どのような変化かというと「物事に積極的になる」点だ。異文化に接し、異文化コミュニケーションを深めることを通じて自分のイメージからの脱皮、ひと回り成長した姿が浮かんでくるという。

結果、学外の海外派遣プログラムに応募する学生や、フィンランドに長期留学を果たす学生も現れた。学生一人ひとりの可能性、充実感につながることが彼らの財産になる。

就活は厳しくも、粘り強さを身につけるプロセス

一昔前は若者が挫折体験をすることはごく当たり前だった。ところが、今や時代は完全な母性社会。優しさが社会全体を包み込んでいる。このまま、社会に出るのかというと、その前に、大きく立ちはだかるのが就職活動である。人によっては活動が数十社に及ぶのは普通で、ことごとくはねつけられる現実に直面することになる。しかし、諦めてはならない。必要とする企業や会社が必ずあることを信じて行動あるのみ。
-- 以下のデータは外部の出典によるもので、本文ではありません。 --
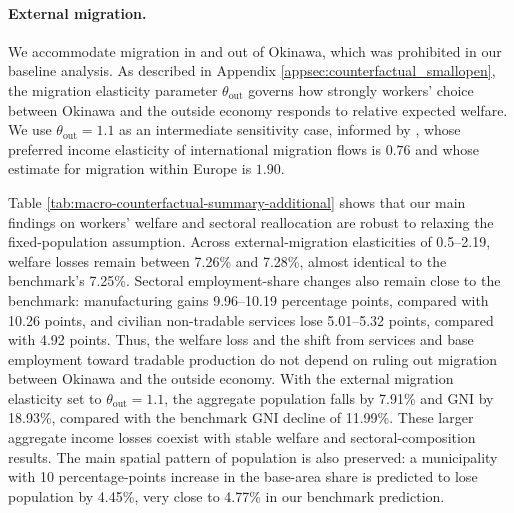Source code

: \documentclass[12pt, unicode, a4paper]{article}
\newcommand{\1}{\mbox{1}\hspace{-0.25em}\mbox{l}} %
\begin{document}
\paragraph{External migration.}
We accommodate migration in and out of Okinawa, which was prohibited in our baseline analysis.
As described in Appendix \ref{appsec:counterfactual_smallopen}, the migration elasticity parameter $\theta_{\mathrm{out}}$ governs how strongly workers' choice between Okinawa and the outside economy responds to relative expected welfare. We use $\theta_{\mathrm{out}}=1.1$ as an intermediate sensitivity case, informed by \citet{ortega2013effect}, whose preferred income elasticity of international migration flows is $0.76$ and whose estimate for migration within Europe is $1.90$. 

Table \ref{tab:macro-counterfactual-summary-additional} shows that our main findings on workers' welfare and sectoral reallocation are robust to relaxing the fixed-population assumption. Across external-migration elasticities of 0.5--2.19, welfare losses remain between 7.26\% and 7.28\%, almost identical to the benchmark's 7.25\%. Sectoral employment-share changes also remain close to the benchmark: manufacturing gains 9.96--10.19 percentage points, compared with 10.26 points, and civilian non-tradable services lose 5.01--5.32 points, compared with 4.92 points. Thus, the welfare loss and the shift from services and base employment toward tradable production do not depend on ruling out migration between Okinawa and the outside economy.
With the external migration elasticity set to $\theta_{\mathrm{out}}=1.1$, the aggregate population falls by 7.91\% and GNI by 18.93\%, compared with the benchmark GNI decline of 11.99\%. These larger aggregate income losses coexist with stable welfare and sectoral-composition results. The main spatial pattern of population is also preserved: a municipality with 10 percentage-points increase in the base-area share is predicted to lose population by 4.45\%, very close to 4.77\% in our benchmark prediction.
\end{document}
学生時代から寄り道を重ねて、それが今日に生かされていることを感覚的に知る工藤先生だけに、「ネバーギブアップ」の精神が、全身からにじみ出ている。そして、いずれ、花を咲かすことを学生に粘り強く訴え続けている。

工藤 健一(くどう けんいち)

教員業績

職階

准教授

研究分野

労働問題、介護労働、福祉マネジメント

担当教科
リエゾンゼミⅠ(基礎演習)、リエゾンゼミⅡ(専門基礎演習)、専門演習Ⅰ、Ⅱ、人事管理論、雇用関係論、サービスマネジメント論、インターンシップⅠ・Ⅱ、キャリアデザインⅠ、Ⅱ、Ⅲ、Study Abroad A(アジア)、マネジメント基礎論(オムニバス)、地域活性化マネジメント論(オムニバス)、MANGAメディア論(オムニバス)

研究内容
介護労働、介護経営について、職務遂行能力を軸にした人材マネジメントの観点から研究を行っている。経営体としての介護施設等を多職種の組織労働という面を重視して実態を把握するとともに、理論的検討を重ねている。介護施設のマネジメント論や福祉マネジメント論における、特に人材マネジメントの領域や、組織設計の在り方についての研究領域に寄与することを目指す。

高校生に向けて一言
大学に入るとやりたいことをやれる時間があります。何をやるにも、貪欲に面白いと思う自分を見出してほしい。ゴールに至る前の回り道もよし。例えば何かの本を読めば、ときを超えて自分とは異なる他人の視点で世界を見たり、疑似体験したりすることができます。そういうことに貪欲であり、面白いと思える自分であってほしいと思っています。